Niklaus wurde mit Hinweis auf eine Stellungnahme der Dienststellenleitung aufgefordert, die Wahlplakate umgehend zu entfernen. Die Forderung „Stoppt den Völkermord in Gaza!“ habe keinen Bezug zur Personalratswahl und sei unzulässig. Dabei steht außer Frage, dass Personalräte und ganz besonders Kandidaten im Wahlkampf zu allgemeinpolitischen Fragen Stellung beziehen dürfen. Ihre Meinungsfreiheit ist sogar besonders geschützt. Zudem wurde die Forderung „Stoppt die Verdi-Diktatur!“ problematisiert.
Niklaus antwortete dem Wahlvorstand, dass dieser kein Recht habe, Zensur auszuüben. Als Wahlvorstand sei er für einen korrekten Ablauf der Wahl und die Einhaltung der demokratischen Rechte aller Wahlteilnehmer und Bewerber zuständig aber nicht für eine inhaltliche Bewertung der Forderungen. Auf seine Aufforderung, der Wahlvorstand solle die Gesetzesgrundlage für seine Forderung vorlegen, kam keine Antwort.
Nahezu zeitgleich äußerte sich der Chefredakteur des Tagesspiegel Lorenz Maroldt zum Wahlaufruf der Liste Aktionskomitee. In seinem Blog „Checkpoint“ nannte er Andy Niklaus beim Namen und empörte sich über die Forderungen „Stoppt die Verdi-Diktatur!“ und „Stoppt den Völkermord in Gaza!“
Auch die Liste „Kraft durch Basis“ empörte sich, dass es im Wahlaufruf der Liste Aktionskomitee heißt: „Wir stehen der Liste ‚Kraft durch Basis‘ ablehnend gegenüber, die zwar Verdi kritisiert, aber AfD-Mitglieder in ihren Reihen akzeptiert. Wir lehnen die Zusammenarbeit mit Rechten und Faschisten strikt ab. Wer die Geschichte der Arbeitskämpfe bei der BVG kennt – unser Betrieb wurde ja schon vor fast einem Jahrhundert 1928 gegründet – der weiß, wie falsch und gefährlich es ist, wenn man aus Wut über den korrupten Gewerkschaftsapparat die Rechten unterstützt.“
In sehr entlarvender Art und Weise wandte sich der Sprecher der Liste direkt an die Unternehmensleitung und die Justizabteilung. Er bezeichnete die Aussage als „Verunglimpfung“, die zu „verbalen, womöglich auch tätlichen Angriffen“ führen könne und den Betriebsfrieden störe. Wörtlich schrieb er: „Ich bitte den Arbeitgeber, den Schutz auf Leib und Leben unserer Mitglieder von Kraft durch Basis sicherzustellen.“
Nicht Rechte auf Personalratslisten gefährden demnach den Betriebsfrieden, sondern wenn das Aktionskomitee davor warnt. Während von Mitgliedern des Aktionskomitees keinerlei Gewalt ausging, will „Kraft durch Basis“ zusammen mit dem Vorstand gegen die kritischen Kollegen vorgehen. „Es wäre besser die Liste würde sich umbenennen in: ‚Kraft durch Vorstand‘“, erklärte Niklaus.

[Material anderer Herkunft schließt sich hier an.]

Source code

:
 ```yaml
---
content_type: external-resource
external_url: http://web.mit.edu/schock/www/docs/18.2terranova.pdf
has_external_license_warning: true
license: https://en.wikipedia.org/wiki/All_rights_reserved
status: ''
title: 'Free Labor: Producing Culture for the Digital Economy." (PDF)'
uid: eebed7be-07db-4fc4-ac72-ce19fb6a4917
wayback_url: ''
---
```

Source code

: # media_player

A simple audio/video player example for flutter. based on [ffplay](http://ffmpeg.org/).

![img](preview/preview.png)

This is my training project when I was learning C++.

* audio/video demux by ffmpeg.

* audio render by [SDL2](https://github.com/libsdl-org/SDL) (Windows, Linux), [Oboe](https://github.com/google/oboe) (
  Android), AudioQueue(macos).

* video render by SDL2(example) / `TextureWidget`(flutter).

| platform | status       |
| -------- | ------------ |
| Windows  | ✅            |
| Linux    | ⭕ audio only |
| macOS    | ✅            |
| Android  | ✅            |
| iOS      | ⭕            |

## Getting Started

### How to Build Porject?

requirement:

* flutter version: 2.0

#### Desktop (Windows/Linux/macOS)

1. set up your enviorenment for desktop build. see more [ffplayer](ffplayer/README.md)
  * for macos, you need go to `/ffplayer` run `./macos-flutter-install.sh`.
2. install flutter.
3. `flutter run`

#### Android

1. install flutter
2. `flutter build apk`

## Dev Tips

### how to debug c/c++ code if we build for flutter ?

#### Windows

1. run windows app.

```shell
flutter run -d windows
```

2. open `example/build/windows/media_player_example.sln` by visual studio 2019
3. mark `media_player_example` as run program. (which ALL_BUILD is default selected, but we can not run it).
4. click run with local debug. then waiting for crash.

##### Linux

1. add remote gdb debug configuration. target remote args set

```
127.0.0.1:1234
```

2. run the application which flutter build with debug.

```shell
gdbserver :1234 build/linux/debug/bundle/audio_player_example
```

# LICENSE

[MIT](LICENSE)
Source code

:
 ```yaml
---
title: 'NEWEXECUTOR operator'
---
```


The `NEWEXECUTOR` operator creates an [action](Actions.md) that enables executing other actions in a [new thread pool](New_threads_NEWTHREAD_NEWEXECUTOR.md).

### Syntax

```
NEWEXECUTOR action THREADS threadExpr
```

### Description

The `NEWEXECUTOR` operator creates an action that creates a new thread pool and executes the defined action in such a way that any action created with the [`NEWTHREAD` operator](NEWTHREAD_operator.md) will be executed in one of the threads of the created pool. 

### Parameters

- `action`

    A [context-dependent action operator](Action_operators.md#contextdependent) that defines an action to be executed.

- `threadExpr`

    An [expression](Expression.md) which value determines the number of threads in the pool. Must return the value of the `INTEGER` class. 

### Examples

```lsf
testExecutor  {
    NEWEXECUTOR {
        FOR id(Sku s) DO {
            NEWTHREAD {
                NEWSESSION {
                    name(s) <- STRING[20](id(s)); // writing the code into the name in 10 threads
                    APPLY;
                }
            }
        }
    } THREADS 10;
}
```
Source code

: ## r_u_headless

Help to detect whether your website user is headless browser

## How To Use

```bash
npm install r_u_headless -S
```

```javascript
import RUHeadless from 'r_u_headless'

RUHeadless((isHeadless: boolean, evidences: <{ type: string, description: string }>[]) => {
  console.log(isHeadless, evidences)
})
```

Auf einer Wahlkampf-Online-Versammlung am vergangen Sonntag ging Andy Niklaus noch einmal darauf ein, wie bedeutsam es ist, den Kampf gegen die miserablen Arbeitsbedingung und für höhere Löhne mit dem Kampf gegen Krieg und Aufrüstung zu verbinden.
Er sagte: „Es waren nicht wir, die das Thema Krieg und Aufrüstung auf die Tagesordnung gesetzt haben. Es waren die Regierung und der Senat, unterstützt vom BVG-Management und Verdi, die im Namen von Kriegstüchtigkeit Opfer verlangen. Sie haben den Zusammenhang geschaffen von Milliarden für Aufrüstung und Waffenlieferungen mit Extra-Profiten für die Superreichen und drastischen Sparprogrammen, unmenschlichen Arbeitsbedingungen und Inflation für uns.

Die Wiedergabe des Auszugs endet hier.